Artificial Intelligence combined with endless cloud computing resources means more machine involvement and a faster progression to end-to-end automation for manufacturing plants.
Best practices are to create an environment where the natural attributes of people and technology are balanced to assure optimal communication, safety and production. The positive attributes of both people and machines should be the focus as well as their productive and symbiotic relationships.
Here, we’ll explore evolving roles and technology that support critical human factors and machine collaboration.
Investments in data storage without considering the human factors regarding how it will be accessed, understood and used in practice is detrimental. Machines are very good at capturing and storing data. But humans are better equipped to remember perceptions, images and feelings that have been experienced or memorized from past experiences.
Machines are reliable only for defined situations where they’ve been programmed, i.e. repeating actions on a production line.
People, however, through their perception, improvisation and detection, are reliable within and outside of the defined operational domain.
Technology can only do what we’ve asked it to do whereas people can create new processes when the unexpected arises.
Each operational team in process manufacturing shares different goals.
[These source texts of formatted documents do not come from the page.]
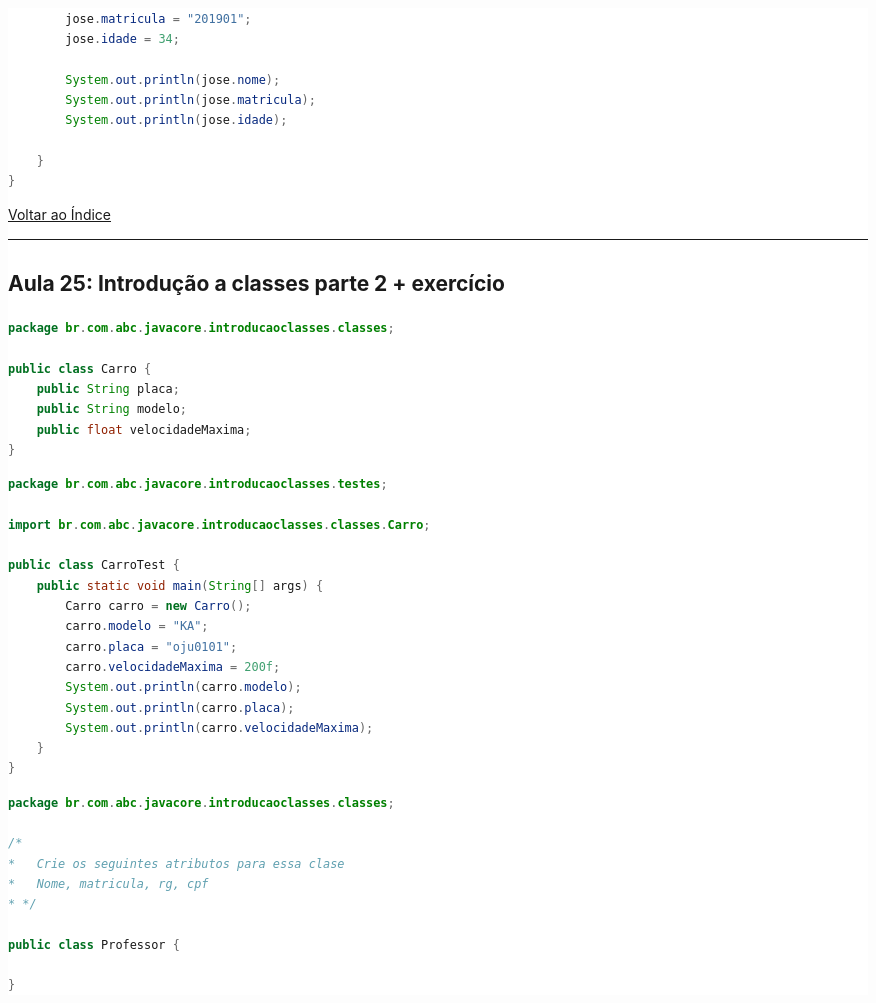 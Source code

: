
 ```java
        jose.matricula = "201901";
        jose.idade = 34;

        System.out.println(jose.nome);
        System.out.println(jose.matricula);
        System.out.println(jose.idade);

    }
}

```

[Voltar ao Índice](#indice)

---

## <a name="parte26"> Aula 25: Introdução a classes parte 2 + exercício</a>

```java
package br.com.abc.javacore.introducaoclasses.classes;

public class Carro {
    public String placa;
    public String modelo;
    public float velocidadeMaxima;
}

```

```java
package br.com.abc.javacore.introducaoclasses.testes;

import br.com.abc.javacore.introducaoclasses.classes.Carro;

public class CarroTest {
    public static void main(String[] args) {
        Carro carro = new Carro();
        carro.modelo = "KA";
        carro.placa = "oju0101";
        carro.velocidadeMaxima = 200f;
        System.out.println(carro.modelo);
        System.out.println(carro.placa);
        System.out.println(carro.velocidadeMaxima);
    }
}

```

```java
package br.com.abc.javacore.introducaoclasses.classes;

/*
*   Crie os seguintes atributos para essa clase
*   Nome, matricula, rg, cpf
* */

public class Professor {

}

```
They manage different shifts, reporting up the line to various supervisors who then typically report into their corporate structure. Everyone is using technology to do their job.
In a 12-hour shift, how much data is retained or forgotten? On a good day, a lot of data generated may be retained. On a stressful shift, perhaps only half.
Data transference to the next team will be affected by this, especially when errors and communication omissions are factored in.
Relying on people to remember all information reliably, either verbally or written, will potentially result in various problems, including safety issues.
Easy-to-use technology is needed to support people to overcome their natural limitations. Greater benefits occur if the technology supports people and enhances their natural human capabilities, allowing shift insights to be transferred to the next shift. The incoming shift will gain a better understanding and be able to act quicker and more effectively.
Shared shift-handover information represents a critical foundation for continuity. It serves as a running protocol of relevant events and conditions that together describe the state of manufacturing processes within a specific time period.
Digital shift-management technology automates some aspects of handover, providing accurate formalized digital records of plant operations that are conveniently shared with all necessary constituents. This lets those involved concentrate on the aspects that benefit from their natural human capabilities.
Technology won’t replace people. Utilize technology to enable people to use their natural capabilities and increase their performance.
Successful manufacturing enterprises will embrace an approach that elevates the attributes of both people and technology to help the human-machine network work together in a more collaborative way. This will ensure more transparency, reliability and visibility across all plant functions to help teams better communicate and optimize outcomes.